I was getting my hair done today and my stylist was joking about how her kids were driving her crazy. “Sometimes I think the only peace I’ll get is when I’m dead,” she laughed.
Ironically, I was thinking about that today, too.
For the last few days I’ve been taking the dogs to walk in a local cemetery. While we wandered around the tombstones, some of them almost 200 years old, I was struck by how peaceful it was in the park. I thought about what the people buried there might say about the cemetery if they were able to talk.
Which, of course, got me thinking, and I began to craft a little conversation in my head about the people we were walking by. What might they say about their life, their death, their time under the earth as the world continued on without them?
I imagined someone hearing a visitor walk by, wondering if they’re going to stop by their grave today. Maybe hearing my dogs sniffing around and missing their own beloved pup. Or crying out for justice, to no avail. Maybe not even realizing they’re dead, and arguing with everyone who goes by, upset no one will listen. Or maybe perturbed by our presence in the cemetery, our footsteps distrupting their peace and quiet.

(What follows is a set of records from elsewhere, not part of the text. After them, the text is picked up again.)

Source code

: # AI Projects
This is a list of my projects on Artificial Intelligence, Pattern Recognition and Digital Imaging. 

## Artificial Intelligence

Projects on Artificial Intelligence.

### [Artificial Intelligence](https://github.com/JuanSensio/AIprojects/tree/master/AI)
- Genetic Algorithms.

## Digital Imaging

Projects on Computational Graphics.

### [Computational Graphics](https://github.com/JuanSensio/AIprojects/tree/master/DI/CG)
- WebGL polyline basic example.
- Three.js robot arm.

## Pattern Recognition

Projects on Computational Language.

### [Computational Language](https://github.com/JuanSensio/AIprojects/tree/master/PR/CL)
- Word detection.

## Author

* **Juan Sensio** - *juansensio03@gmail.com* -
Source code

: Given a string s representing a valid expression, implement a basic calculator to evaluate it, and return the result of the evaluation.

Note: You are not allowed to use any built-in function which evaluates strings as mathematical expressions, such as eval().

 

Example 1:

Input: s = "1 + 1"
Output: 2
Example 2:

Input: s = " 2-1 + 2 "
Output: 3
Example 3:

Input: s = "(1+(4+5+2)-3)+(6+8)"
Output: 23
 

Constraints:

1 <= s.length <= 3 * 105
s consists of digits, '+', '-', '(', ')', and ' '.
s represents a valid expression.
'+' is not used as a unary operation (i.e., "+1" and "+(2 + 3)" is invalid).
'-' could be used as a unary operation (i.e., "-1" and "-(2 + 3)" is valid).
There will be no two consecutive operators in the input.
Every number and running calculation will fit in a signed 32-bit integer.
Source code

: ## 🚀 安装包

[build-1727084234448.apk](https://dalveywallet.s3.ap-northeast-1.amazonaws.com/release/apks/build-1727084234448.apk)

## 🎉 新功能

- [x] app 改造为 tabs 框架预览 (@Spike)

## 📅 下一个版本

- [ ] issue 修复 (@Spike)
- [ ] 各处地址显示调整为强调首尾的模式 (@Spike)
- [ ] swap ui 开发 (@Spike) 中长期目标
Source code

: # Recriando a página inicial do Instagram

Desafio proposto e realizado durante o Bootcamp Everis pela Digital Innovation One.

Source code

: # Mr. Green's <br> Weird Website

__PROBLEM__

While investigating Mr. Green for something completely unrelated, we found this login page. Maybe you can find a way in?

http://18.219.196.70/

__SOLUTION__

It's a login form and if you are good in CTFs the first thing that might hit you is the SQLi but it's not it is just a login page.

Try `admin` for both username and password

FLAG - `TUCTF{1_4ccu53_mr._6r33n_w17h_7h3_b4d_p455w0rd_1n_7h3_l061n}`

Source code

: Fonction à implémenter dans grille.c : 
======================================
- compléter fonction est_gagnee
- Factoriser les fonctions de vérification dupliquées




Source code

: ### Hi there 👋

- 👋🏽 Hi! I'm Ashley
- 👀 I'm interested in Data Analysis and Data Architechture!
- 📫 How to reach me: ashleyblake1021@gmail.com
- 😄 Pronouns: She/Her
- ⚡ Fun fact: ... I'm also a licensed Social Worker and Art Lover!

I love walking through the cemetery. The photo above is from a 2006 trip to Key West. While everyone else was sunning and fishing, I spent a morning strolling around the cemetery, reading inscriptions on tombstones and wondering about who the people might have been in life. Everyone else thought it was creepy. I loved it.
Oddly enough, for a person prone to panic attacks I feel quite comfortable in the cemetery. We live near a lot of parks, and my husband said I should take the dogs and hike in the woods. But for some reason, I’m very skittish about being alone in the woods. But the cemetery? I find it safe, peaceful and quiet.
Maybe because I’m alone, but not really alone. If that makes sense.